> Data section
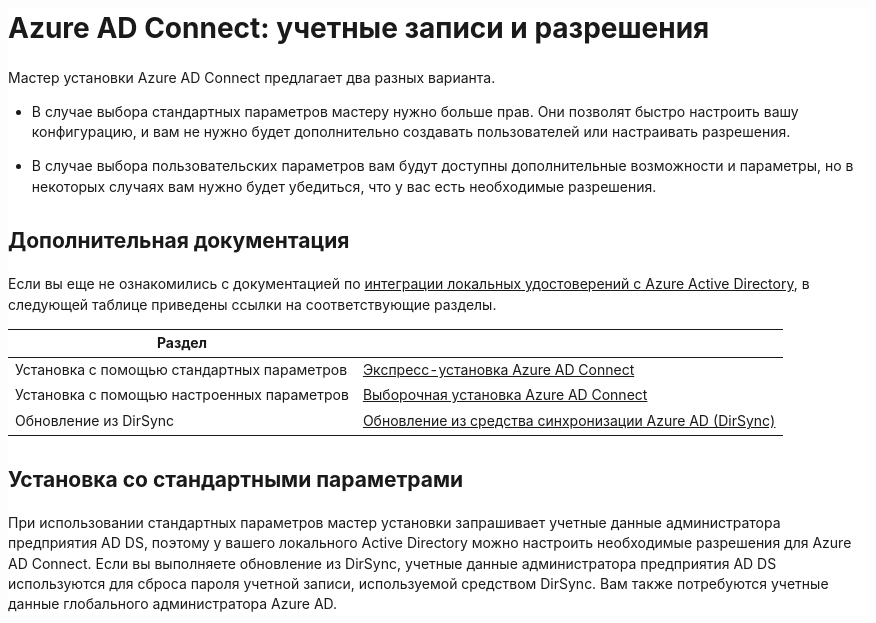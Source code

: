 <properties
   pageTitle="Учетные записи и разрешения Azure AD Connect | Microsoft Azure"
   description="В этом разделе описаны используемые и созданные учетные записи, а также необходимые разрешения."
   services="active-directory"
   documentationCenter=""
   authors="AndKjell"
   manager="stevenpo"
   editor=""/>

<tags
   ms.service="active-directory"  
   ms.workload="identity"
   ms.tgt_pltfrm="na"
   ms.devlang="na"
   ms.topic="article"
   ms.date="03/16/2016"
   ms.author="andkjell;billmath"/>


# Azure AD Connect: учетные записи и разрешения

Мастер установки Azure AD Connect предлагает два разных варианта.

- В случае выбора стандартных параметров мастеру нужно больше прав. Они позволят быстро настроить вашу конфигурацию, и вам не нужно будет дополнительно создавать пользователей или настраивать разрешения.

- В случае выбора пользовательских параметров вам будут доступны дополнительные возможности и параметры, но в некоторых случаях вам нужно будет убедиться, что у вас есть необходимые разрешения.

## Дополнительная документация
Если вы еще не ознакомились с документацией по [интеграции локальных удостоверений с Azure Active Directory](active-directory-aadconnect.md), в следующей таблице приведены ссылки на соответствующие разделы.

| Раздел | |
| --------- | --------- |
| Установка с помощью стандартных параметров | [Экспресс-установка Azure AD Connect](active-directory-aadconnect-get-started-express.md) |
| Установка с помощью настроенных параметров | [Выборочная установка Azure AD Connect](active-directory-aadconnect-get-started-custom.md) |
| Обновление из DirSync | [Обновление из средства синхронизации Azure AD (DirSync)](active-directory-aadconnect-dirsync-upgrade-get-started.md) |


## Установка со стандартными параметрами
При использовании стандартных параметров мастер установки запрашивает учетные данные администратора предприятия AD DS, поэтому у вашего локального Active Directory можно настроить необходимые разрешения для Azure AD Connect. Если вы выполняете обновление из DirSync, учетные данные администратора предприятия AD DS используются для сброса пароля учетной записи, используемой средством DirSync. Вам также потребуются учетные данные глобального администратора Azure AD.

> Task objective
Leave the pictures out. Otherwise, output the listing above exactly.

> Task result
Source code

: <properties
   pageTitle="Учетные записи и разрешения Azure AD Connect | Microsoft Azure"
   description="В этом разделе описаны используемые и созданные учетные записи, а также необходимые разрешения."
   services="active-directory"
   documentationCenter=""
   authors="AndKjell"
   manager="stevenpo"
   editor=""/>

<tags
   ms.service="active-directory"  
   ms.workload="identity"
   ms.tgt_pltfrm="na"
   ms.devlang="na"
   ms.topic="article"
   ms.date="03/16/2016"
   ms.author="andkjell;billmath"/>


# Azure AD Connect: учетные записи и разрешения

Мастер установки Azure AD Connect предлагает два разных варианта.

- В случае выбора стандартных параметров мастеру нужно больше прав. Они позволят быстро настроить вашу конфигурацию, и вам не нужно будет дополнительно создавать пользователей или настраивать разрешения.

- В случае выбора пользовательских параметров вам будут доступны дополнительные возможности и параметры, но в некоторых случаях вам нужно будет убедиться, что у вас есть необходимые разрешения.

## Дополнительная документация
Если вы еще не ознакомились с документацией по [интеграции локальных удостоверений с Azure Active Directory](active-directory-aadconnect.md), в следующей таблице приведены ссылки на соответствующие разделы.

| Раздел | |
| --------- | --------- |
| Установка с помощью стандартных параметров | [Экспресс-установка Azure AD Connect](active-directory-aadconnect-get-started-express.md) |
| Установка с помощью настроенных параметров | [Выборочная установка Azure AD Connect](active-directory-aadconnect-get-started-custom.md) |
| Обновление из DirSync | [Обновление из средства синхронизации Azure AD (DirSync)](active-directory-aadconnect-dirsync-upgrade-get-started.md) |


## Установка со стандартными параметрами
При использовании стандартных параметров мастер установки запрашивает учетные данные администратора предприятия AD DS, поэтому у вашего локального Active Directory можно настроить необходимые разрешения для Azure AD Connect. Если вы выполняете обновление из DirSync, учетные данные администратора предприятия AD DS используются для сброса пароля учетной записи, используемой средством DirSync. Вам также потребуются учетные данные глобального администратора Azure AD.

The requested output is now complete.